(Recorded information Opens)

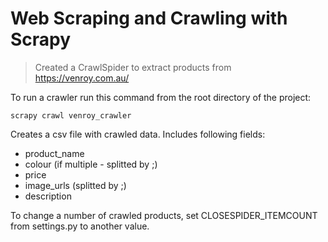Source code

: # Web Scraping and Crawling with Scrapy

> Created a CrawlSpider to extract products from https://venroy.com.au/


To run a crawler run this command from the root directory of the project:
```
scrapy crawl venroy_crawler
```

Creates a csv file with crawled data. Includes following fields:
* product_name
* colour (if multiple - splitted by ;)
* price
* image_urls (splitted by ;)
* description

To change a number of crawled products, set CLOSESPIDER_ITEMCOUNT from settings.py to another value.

(Recorded information Closes)
(Recorded information Opens)

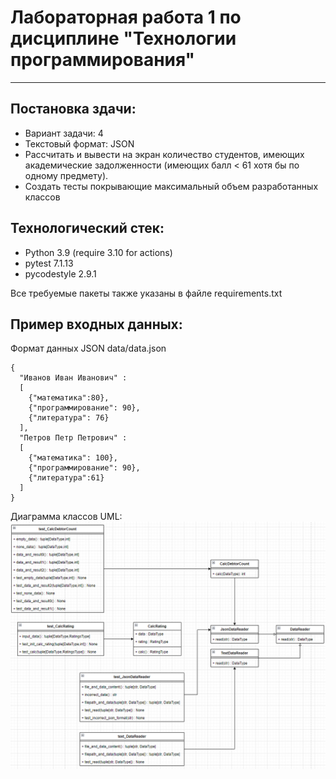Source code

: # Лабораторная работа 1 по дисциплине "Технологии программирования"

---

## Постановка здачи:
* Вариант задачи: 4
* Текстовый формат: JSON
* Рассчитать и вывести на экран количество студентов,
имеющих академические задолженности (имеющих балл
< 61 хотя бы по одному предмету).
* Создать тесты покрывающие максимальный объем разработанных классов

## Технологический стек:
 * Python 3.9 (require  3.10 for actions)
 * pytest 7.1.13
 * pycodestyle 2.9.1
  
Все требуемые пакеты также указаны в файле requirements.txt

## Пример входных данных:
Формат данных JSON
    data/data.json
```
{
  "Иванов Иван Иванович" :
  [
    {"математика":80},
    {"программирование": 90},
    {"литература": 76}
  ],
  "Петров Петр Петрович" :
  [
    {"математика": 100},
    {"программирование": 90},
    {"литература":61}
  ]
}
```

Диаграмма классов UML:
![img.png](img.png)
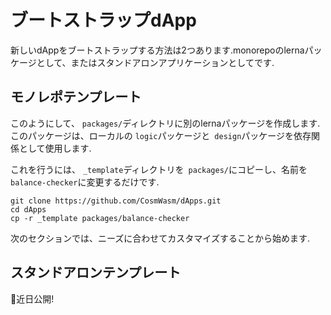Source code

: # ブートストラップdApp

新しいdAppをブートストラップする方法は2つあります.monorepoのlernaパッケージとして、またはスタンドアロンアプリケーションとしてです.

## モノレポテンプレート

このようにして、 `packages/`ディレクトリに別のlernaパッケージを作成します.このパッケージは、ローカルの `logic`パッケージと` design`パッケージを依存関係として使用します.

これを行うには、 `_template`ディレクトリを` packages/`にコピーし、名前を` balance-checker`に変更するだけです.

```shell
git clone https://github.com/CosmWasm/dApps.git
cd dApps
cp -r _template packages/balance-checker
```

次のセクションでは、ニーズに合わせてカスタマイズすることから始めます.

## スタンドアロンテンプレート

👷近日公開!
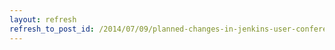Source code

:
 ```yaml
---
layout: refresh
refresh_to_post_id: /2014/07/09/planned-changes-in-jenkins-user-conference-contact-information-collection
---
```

(Recorded information Closes)

§ **Problem requirements**
Only a number is expected in response: how many lines of the records above include the word "splitted".

§ **Answer**
2